Married women are the new ‘infidels’. Far from feeling guilty, they thrive on the secret attraction, writes Priya Pathiyan.
A no-nonsense teacher lives the typical urban life in Delhi. Husband in a high-powered job, two kids, a dog, a picture-perfect home, two cars, one chauffeur. Routines are set, there are dinners in classy restaurants, and exotic vacations pep up the calendar. The neighbor, an older separated man who works from home, is now an integral part of this household. The kids call him Uncle, the husband calls him his Weekend Beer Buddy, the dog calls him Treat Dispenser…and the wife, Darling! She thrives on the flirting, the sneaking around, the intimate pictures shared on Whatsapp, the frantic lovemaking before everyone gets home.
She feels no guilt.
A banker who relocated from New York to Bangalore recently discovered that his wife of 15 years is still in touch with her American ex. Even though, on the surface, they have the perfect life together—high-flying, well-paying jobs that give them all the Instagram chic and Mediterranean cruises you’d need, plus three kids and two gorgeous homes—the marriage is a cover for her to carry on with another married man, her first love. She likes having her cake and eating it too. If her husband hadn’t figured it out, she would have enjoyed the status quo for years. Sadly, it all came out and now she will have to sacrifice the safety net of being a wife. The marriage is being dismantled amicably as we speak. She is off to Manhattan for a dirty weekend amidst black satin sheets while the kids stay home with him.
She feels zilch shame.
A Bombay homemaker runs the household of the joint family she lives in and her daughter’s school schedule, and also performs with a devotional music group. They sing at satsangs throughout the city and also out of town on occasion. This takes her away from home a few times a month. Her traditional in-laws are proud of her achievements and speak condescendingly to the younger daughter-in-law, who doesn’t always perform the religious rituals they wish she would. They do not know that their older bahu also worships at the secret altar of deception. She is in love with a younger tabla player in the troupe and often the music they are making on a few make-believe outstation performances is of a sort slightly different from their usual jugalbandi. She never loved her husband of 10 years, but finds him especially boring since she met the sensitive man who is in tune with her emotions and can play her body like a musical instrument.
She thrives on her secret attraction.
It’s the one thing Indian patriarchy dreads most: a new willingness on the part of married women to consider, without too much guilt or remorse, the risky waters of adultery. Across Indian languages, marriage has always been framed in metaphors of bondage: the key verb is ‘tying’. At its core, it expresses a state of unfreedom and, internalised over centuries as virtue, it has produced the quintessential tropes of Indian womanhood: the pativrata, the sati-savitri, the bahu and the sexless ‘Ma’. In many meaningful ways, every Indian woman was a Sita.
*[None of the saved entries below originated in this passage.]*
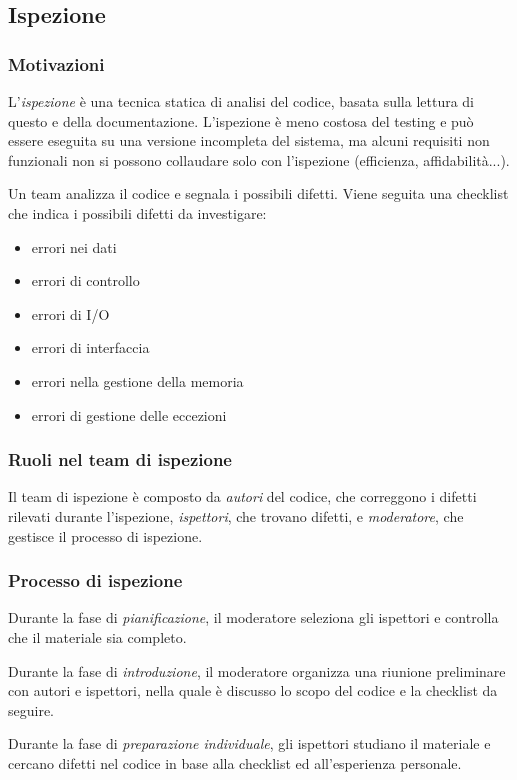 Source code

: \documentclass[11pt]{article}
\begin{document}
\subsection{Ispezione}
\subsubsection*{Motivazioni}
L'\textit{ispezione} è una tecnica statica di analisi del codice, basata sulla lettura di questo e della documentazione.
L'ispezione è meno costosa del testing e può essere eseguita su una versione incompleta del sistema, ma alcuni requisiti 
non funzionali non si possono collaudare solo con l'ispezione (efficienza, affidabilità...).

Un team analizza il codice e segnala i possibili difetti. Viene seguita una checklist che indica i possibili difetti da 
investigare: 
\begin{itemize}
    \item errori nei dati 
    \item errori di controllo 
    \item errori di I/O 
    \item errori di interfaccia 
    \item errori nella gestione della memoria 
    \item errori di gestione delle eccezioni 
\end{itemize}
\subsubsection*{Ruoli nel team di ispezione}
Il team di ispezione è composto da \textit{autori} del codice, che correggono i difetti rilevati durante l'ispezione, 
\textit{ispettori}, che trovano difetti, e \textit{moderatore}, che gestisce il processo di ispezione.
\subsubsection*{Processo di ispezione}
Durante la fase di \textit{pianificazione}, il moderatore seleziona gli ispettori e controlla che il materiale sia completo.

Durante la fase di \textit{introduzione}, il moderatore organizza una riunione preliminare con autori e ispettori, nella 
quale è discusso lo scopo del codice e la checklist da seguire.

Durante la fase di \textit{preparazione individuale}, gli ispettori studiano il materiale e cercano difetti nel codice 
in base alla checklist ed all'esperienza personale.
\end{document}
And that wasn’t just a mental template; marriage being the sole source of happiness and emotional fulfillment, and striving to attain that ideal at all costs—no matter if she herself was neglected, without financial autonomy, sexually deprived—was the norm. Among all the moral clauses, the bar on seeking fulfilment through another man while being married was the highest law. The classic exemplar of this in Hindi cinema was Bimal Roy’s Bandini, whose state of emotional confinement is strikingly expressed through the fact of her being actually a prisoner. It’s this handcuff that’s now off.
However, the law—being so often a compendium of anachronisms, with its roots sunk deep in conservatism—curiously refuses to take cognisance of the woman as an independent, sentient partner. Under Section 497 of the IPC, “Whoever has sexual intercourse with a person who is and whom he knows, or has reason to believe to be the wife of another man, without the consent or connivance of that man, such sexual intercourse not amounting to the offence of rape, is guilty of the offence of adultery, and shall be punished with imprisonment of either description for a term which may extend to five years, or with fine, or with both. In such case the wife shall not be punishable as an abettor.”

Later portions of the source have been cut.